#### Aim of the exercise:
Transcribe each entry shown below with no difference from the original.

#### Records supplied:
************
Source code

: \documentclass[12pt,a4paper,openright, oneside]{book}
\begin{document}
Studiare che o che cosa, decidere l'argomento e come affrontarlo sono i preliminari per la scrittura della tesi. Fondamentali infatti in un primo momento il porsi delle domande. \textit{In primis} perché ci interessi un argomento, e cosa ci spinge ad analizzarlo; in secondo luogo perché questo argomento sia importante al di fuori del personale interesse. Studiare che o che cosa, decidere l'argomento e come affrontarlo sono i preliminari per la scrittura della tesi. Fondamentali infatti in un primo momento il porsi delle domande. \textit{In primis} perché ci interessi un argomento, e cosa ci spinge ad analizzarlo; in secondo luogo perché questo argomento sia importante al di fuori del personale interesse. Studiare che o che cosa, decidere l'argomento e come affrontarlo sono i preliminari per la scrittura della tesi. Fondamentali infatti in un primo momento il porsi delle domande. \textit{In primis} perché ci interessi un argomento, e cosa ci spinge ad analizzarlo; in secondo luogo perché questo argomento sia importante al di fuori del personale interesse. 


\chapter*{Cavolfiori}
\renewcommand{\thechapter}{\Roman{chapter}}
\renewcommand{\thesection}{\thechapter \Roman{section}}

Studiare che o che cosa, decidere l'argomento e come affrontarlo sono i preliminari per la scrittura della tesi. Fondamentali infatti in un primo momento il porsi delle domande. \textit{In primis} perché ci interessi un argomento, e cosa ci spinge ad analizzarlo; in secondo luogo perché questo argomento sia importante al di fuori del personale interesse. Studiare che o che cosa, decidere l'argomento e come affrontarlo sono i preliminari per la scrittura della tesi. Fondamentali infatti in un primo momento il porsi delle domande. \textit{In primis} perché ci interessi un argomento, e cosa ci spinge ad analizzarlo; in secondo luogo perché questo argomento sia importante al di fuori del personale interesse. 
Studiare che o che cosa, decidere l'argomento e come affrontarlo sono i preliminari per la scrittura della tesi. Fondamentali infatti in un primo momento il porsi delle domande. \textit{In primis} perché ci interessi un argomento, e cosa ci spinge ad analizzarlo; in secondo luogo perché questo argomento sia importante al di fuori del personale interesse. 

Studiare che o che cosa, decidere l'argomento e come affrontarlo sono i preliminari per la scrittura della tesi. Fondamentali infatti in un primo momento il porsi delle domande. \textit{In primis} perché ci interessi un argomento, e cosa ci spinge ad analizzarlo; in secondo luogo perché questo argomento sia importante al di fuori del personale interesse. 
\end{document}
************
#### Written answer:
Source code

: \documentclass[12pt,a4paper,openright, oneside]{book}
\begin{document}
Studiare che o che cosa, decidere l'argomento e come affrontarlo sono i preliminari per la scrittura della tesi. Fondamentali infatti in un primo momento il porsi delle domande. \textit{In primis} perché ci interessi un argomento, e cosa ci spinge ad analizzarlo; in secondo luogo perché questo argomento sia importante al di fuori del personale interesse. Studiare che o che cosa, decidere l'argomento e come affrontarlo sono i preliminari per la scrittura della tesi. Fondamentali infatti in un primo momento il porsi delle domande. \textit{In primis} perché ci interessi un argomento, e cosa ci spinge ad analizzarlo; in secondo luogo perché questo argomento sia importante al di fuori del personale interesse. Studiare che o che cosa, decidere l'argomento e come affrontarlo sono i preliminari per la scrittura della tesi. Fondamentali infatti in un primo momento il porsi delle domande. \textit{In primis} perché ci interessi un argomento, e cosa ci spinge ad analizzarlo; in secondo luogo perché questo argomento sia importante al di fuori del personale interesse. 


\chapter*{Cavolfiori}
\renewcommand{\thechapter}{\Roman{chapter}}
\renewcommand{\thesection}{\thechapter \Roman{section}}

Studiare che o che cosa, decidere l'argomento e come affrontarlo sono i preliminari per la scrittura della tesi. Fondamentali infatti in un primo momento il porsi delle domande. \textit{In primis} perché ci interessi un argomento, e cosa ci spinge ad analizzarlo; in secondo luogo perché questo argomento sia importante al di fuori del personale interesse. Studiare che o che cosa, decidere l'argomento e come affrontarlo sono i preliminari per la scrittura della tesi. Fondamentali infatti in un primo momento il porsi delle domande. \textit{In primis} perché ci interessi un argomento, e cosa ci spinge ad analizzarlo; in secondo luogo perché questo argomento sia importante al di fuori del personale interesse. 
Studiare che o che cosa, decidere l'argomento e come affrontarlo sono i preliminari per la scrittura della tesi. Fondamentali infatti in un primo momento il porsi delle domande. \textit{In primis} perché ci interessi un argomento, e cosa ci spinge ad analizzarlo; in secondo luogo perché questo argomento sia importante al di fuori del personale interesse. 

Studiare che o che cosa, decidere l'argomento e come affrontarlo sono i preliminari per la scrittura della tesi. Fondamentali infatti in un primo momento il porsi delle domande. \textit{In primis} perché ci interessi un argomento, e cosa ci spinge ad analizzarlo; in secondo luogo perché questo argomento sia importante al di fuori del personale interesse. 
\end{document}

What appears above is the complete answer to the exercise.